Results of the investigations
- The nature of the crack suggested that it had developed over a period of time until the rudderstock was finally unable to resist the forces put on it.
- The vessel was last previously in dry-dock during July 2010 when the rudder and underwater parts were surveyed;
- The attending Surveyors agree that:
- the damage arose from loss of a retainer ring (forming a latent defect in machinery) allowing displacement of the lower pintle bush, causing cyclic stress to be set up which led to fracturing of the rudderstock due to fatigue;
- the rudderstock retaining rings were either not fitted at all or were incorrectly fitted by the Repairers in July 2010 (constituting negligence of Repairers);
- the initiation of the fracture probably occurred some 3 to 6 months after the loss of the retaining rings which would probably have occurred in July 2010 or sometime thereafter;
- the rudderstock would have been condemned well before April 2012;
- there was an equal chance of the rudderstock becoming condemnable prior to and after April 2011.
Which policies pay?
During the material time covered in this case study, there was a policy change on 1st April and accordingly the claims arising therein would involve 3 policies, namely: (a) 2010/11 Policy (1st April 2010/31st March 2011), (b) 2011/12 Policy (1st April 2011/31st March 2012) and (c) 2012/13 Policy (1st April 2012/31st March 2013).
There was negligence of repairers in July 2010 (2010/11 Policy) resulting in a latent defect causing damage to the rudderstock culminating in a breakdown in December 2012 (2012/13 Policy). On the agreed fact that, if the true facts had been known, the rudderstock was already damaged beyond repairs, would have been condemnable, and was worth only scrap before 1st April 2012, i.e. prior to the inception of the 2012/13 Policy, no claim in respect of the cost of replacement of the rudderstock can lie against this policy year, since the rudderstock was incapable of being damaged any further. The damage to the rudderstock would be treated as progressive over the 2010/11 and 2011/2012 policy periods, being reasonably split 50/50 in the circumstances (as agreed by the Surveyors).

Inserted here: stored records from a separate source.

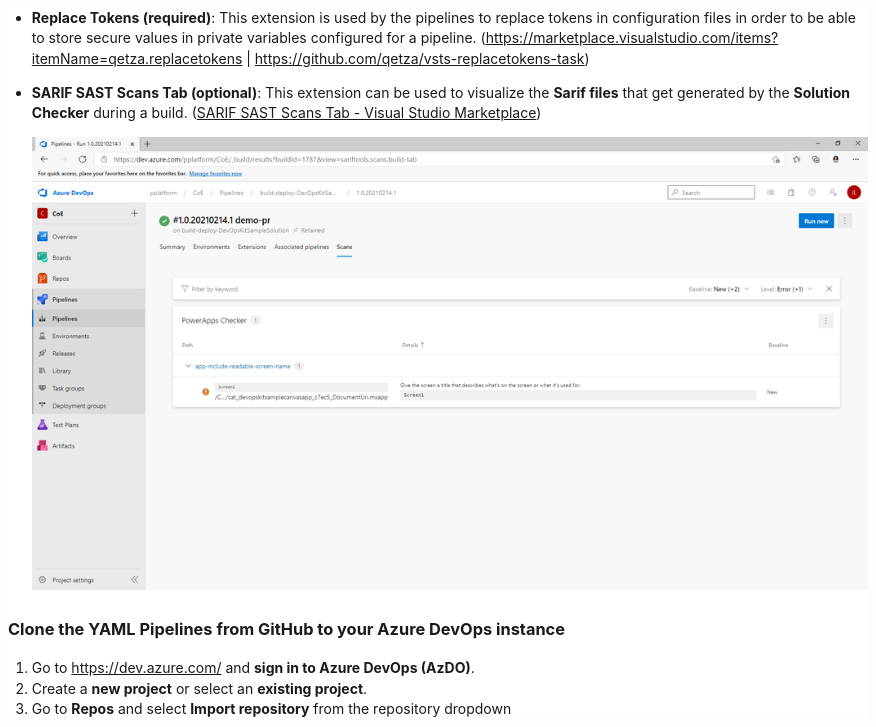   - **Replace Tokens (required)**: This extension is used by the pipelines to replace tokens in configuration files in order to be able to store secure values in private variables configured for a pipeline. (<https://marketplace.visualstudio.com/items?itemName=qetza.replacetokens> | <https://github.com/qetza/vsts-replacetokens-task>)

   - **SARIF SAST Scans Tab (optional)**: This extension can be used to visualize the **Sarif files** that get generated by the **Solution Checker** during a build. ([SARIF SAST Scans Tab - Visual Studio Marketplace](https://marketplace.visualstudio.com/items?itemName=sariftools.scans))

      ![Image of SARIF SAST Scans Tab in Azure DevOps](media/almacceleratoradvanced-components/image-20210217102344719.png)

### Clone the YAML Pipelines from GitHub to your Azure DevOps instance

1. Go to <https://dev.azure.com/> and **sign in to Azure DevOps (AzDO)**.
1. Create a **new project** or select an **existing project**.
1. Go to **Repos** and select **Import repository** from the repository dropdown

The ITC Clause 11.4 provides that “No claim under this Clause 11 shall in any case be allowed where the loss was not incurred to avoid or in connection with the avoidance of a peril insured against.” It is the peril which is operating or which will operate which determines the matter. Hence, the claim for general average falling on the vessel arising from the loss of steering control on 1st December 2012 would fall on the 2012/13 Policy insuring the vessel when the peril was operative.

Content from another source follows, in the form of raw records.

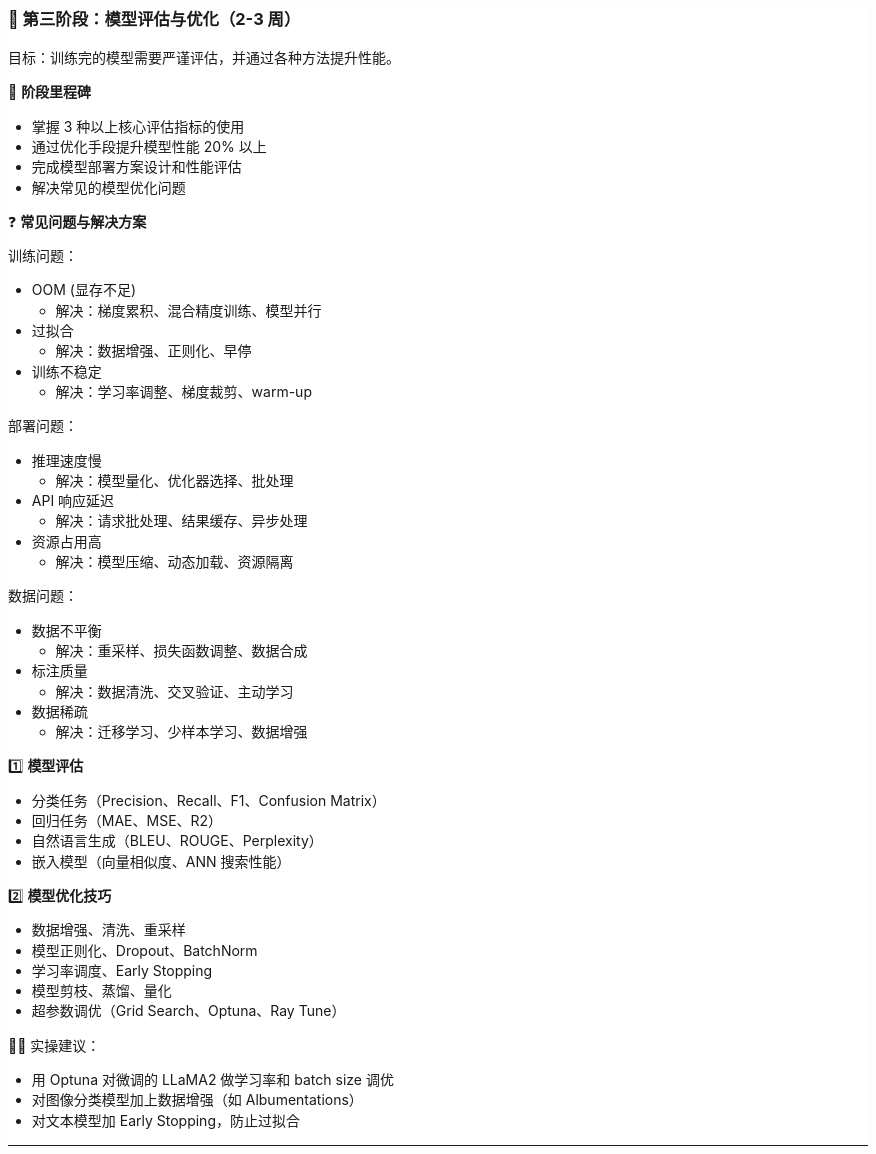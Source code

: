 
### 🧠 第三阶段：模型评估与优化（2-3 周）
目标：训练完的模型需要严谨评估，并通过各种方法提升性能。

🎯 **阶段里程碑**
- 掌握 3 种以上核心评估指标的使用
- 通过优化手段提升模型性能 20% 以上
- 完成模型部署方案设计和性能评估
- 解决常见的模型优化问题

❓ **常见问题与解决方案**

训练问题：
- OOM (显存不足)
  - 解决：梯度累积、混合精度训练、模型并行
- 过拟合
  - 解决：数据增强、正则化、早停
- 训练不稳定
  - 解决：学习率调整、梯度裁剪、warm-up

部署问题：
- 推理速度慢
  - 解决：模型量化、优化器选择、批处理
- API 响应延迟
  - 解决：请求批处理、结果缓存、异步处理
- 资源占用高
  - 解决：模型压缩、动态加载、资源隔离

数据问题：
- 数据不平衡
  - 解决：重采样、损失函数调整、数据合成
- 标注质量
  - 解决：数据清洗、交叉验证、主动学习
- 数据稀疏
  - 解决：迁移学习、少样本学习、数据增强

1️⃣ **模型评估**  
- 分类任务（Precision、Recall、F1、Confusion Matrix）  
- 回归任务（MAE、MSE、R2）  
- 自然语言生成（BLEU、ROUGE、Perplexity）  
- 嵌入模型（向量相似度、ANN 搜索性能）  

2️⃣ **模型优化技巧**  
- 数据增强、清洗、重采样  
- 模型正则化、Dropout、BatchNorm  
- 学习率调度、Early Stopping  
- 模型剪枝、蒸馏、量化  
- 超参数调优（Grid Search、Optuna、Ray Tune）  

🧑‍💻 实操建议：  
- 用 Optuna 对微调的 LLaMA2 做学习率和 batch size 调优  
- 对图像分类模型加上数据增强（如 Albumentations）  
- 对文本模型加 Early Stopping，防止过拟合  

---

All claims, General Average and Particular Average, arising out of the same accident are subject to one Deductible in terms of ITC Clause 12. The Deductible is divided between the three policies over the respective claims attaching thereto.
2010/11 Policy pays 50% of the reasonable cost of replacing the rudderstock less 50% of its scrap value (if any) and proportion of Deductible;
2011/12 Policy pays 50% of the reasonable cost of replacing the rudderstock less 50% of its scrap value (if any) and proportion of Deductible;
2012/13 Policy pays the general average claim falling on the vessel less proportion of Deductible.

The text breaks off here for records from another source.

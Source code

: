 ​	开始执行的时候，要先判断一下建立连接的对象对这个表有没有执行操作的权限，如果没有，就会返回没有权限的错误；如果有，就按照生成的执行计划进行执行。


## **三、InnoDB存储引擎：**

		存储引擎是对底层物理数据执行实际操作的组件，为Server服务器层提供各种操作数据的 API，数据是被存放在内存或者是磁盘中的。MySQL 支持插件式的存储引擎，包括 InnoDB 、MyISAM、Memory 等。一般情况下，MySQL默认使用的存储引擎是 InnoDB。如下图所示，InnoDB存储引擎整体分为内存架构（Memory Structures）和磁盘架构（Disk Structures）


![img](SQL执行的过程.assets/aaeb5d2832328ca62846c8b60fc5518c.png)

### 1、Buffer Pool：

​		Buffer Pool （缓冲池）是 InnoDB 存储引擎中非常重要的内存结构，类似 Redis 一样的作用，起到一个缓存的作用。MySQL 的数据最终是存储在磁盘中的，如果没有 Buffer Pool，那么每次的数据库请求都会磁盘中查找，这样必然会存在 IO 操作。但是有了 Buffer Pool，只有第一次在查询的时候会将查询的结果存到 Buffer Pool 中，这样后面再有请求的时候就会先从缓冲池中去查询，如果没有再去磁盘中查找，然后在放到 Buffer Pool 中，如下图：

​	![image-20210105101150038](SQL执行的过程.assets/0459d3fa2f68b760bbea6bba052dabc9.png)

It is advisable to pay proper attention to (a) the plain sense of the policy wording, which may all require a different approach to the same set of facts and (b) the facts of each case. “In practice, average adjusters are required to produce equitable and practical solutions based on the facts of individual claims and the theoretical difficulties endemic in the topic are generally settled by agreement with underwriters.” (Mr. Donald O’May)
Readers are reminded that the “Longchamp” case where the Court of Appeal has reversed the 2014 High Court judgment is coming up for trial in the Supreme Court.